Our vocation is for this time and place. Our work life is to be not just a job or career but an integral part of our Father’s creative and sanctifying work. It takes grace and ingenuity to take the job we currently have and recreate it.
One example comes from a Yale study on job crafting and looks at the cleaning crew in a university hospital. While many of these workers viewed their job as mundane and even demeaning, others saw it as valuable and rewarding. For them, cleaning hospital rooms was a calling.
One room housed a comatose patient in rehab waiting to emerge from a coma. Each time a particular worker cleaned the patient’s room, she’d take down all the framed paintings and rearrange them. She hoped moving them would spark something, speeding up the patient’s recovery. “It’s not part of my job,” she explained, “but it’s a part of me.”
She described herself as a healer because she creates safe, sterile spaces where patients can heal. She, along with like-minded coworkers, had creatively expanded their roles. Crafting their jobs provided them greater meaning and purpose.

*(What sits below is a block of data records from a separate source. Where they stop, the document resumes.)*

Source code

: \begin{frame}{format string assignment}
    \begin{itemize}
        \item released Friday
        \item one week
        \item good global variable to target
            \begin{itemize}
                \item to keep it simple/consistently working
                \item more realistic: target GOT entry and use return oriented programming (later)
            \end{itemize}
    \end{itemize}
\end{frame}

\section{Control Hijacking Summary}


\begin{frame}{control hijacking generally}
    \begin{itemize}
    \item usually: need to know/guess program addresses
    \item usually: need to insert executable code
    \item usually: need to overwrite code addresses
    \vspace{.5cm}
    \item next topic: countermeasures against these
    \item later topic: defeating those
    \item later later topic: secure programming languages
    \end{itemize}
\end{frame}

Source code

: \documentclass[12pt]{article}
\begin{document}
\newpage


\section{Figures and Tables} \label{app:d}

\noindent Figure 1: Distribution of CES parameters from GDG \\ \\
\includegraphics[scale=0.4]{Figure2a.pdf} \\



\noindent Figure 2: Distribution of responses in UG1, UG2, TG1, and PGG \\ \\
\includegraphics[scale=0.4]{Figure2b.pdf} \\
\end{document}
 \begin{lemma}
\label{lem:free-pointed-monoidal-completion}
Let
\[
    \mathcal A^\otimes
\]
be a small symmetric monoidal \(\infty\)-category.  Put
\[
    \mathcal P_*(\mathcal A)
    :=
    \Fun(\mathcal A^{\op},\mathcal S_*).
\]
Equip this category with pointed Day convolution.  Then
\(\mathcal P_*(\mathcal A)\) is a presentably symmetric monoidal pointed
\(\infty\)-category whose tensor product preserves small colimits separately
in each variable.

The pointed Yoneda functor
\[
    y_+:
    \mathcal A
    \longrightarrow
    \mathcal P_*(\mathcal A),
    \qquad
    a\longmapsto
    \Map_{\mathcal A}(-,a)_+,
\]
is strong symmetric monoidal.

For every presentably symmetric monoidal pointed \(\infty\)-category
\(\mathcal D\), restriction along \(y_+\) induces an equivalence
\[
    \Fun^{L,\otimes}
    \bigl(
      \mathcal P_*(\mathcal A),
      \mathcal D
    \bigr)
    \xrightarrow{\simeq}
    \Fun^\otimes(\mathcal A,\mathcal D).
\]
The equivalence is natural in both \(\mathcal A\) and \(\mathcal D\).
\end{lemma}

But, their personal satisfaction wasn’t the end they were after; it was the outcome of doing something of value to individuals and society.
There are three particular ways to craft our jobs, adapting the tasks we perform, the relationships we have with workers and customers, and the way we think about our work. The Christian perspective of work has the greatest and most resilient impact in an ever-changing economy.
These discoveries by Yale researchers are not new; they are as old as God’s creation. As we become adept at cultivating our vocation, we can use job crafting to draw others into the work of the kingdom, further aligning them to their own created purpose. How we do that will be specific to our situations and take a little creativity. But then, creativity has always been a big part of our Father’s work.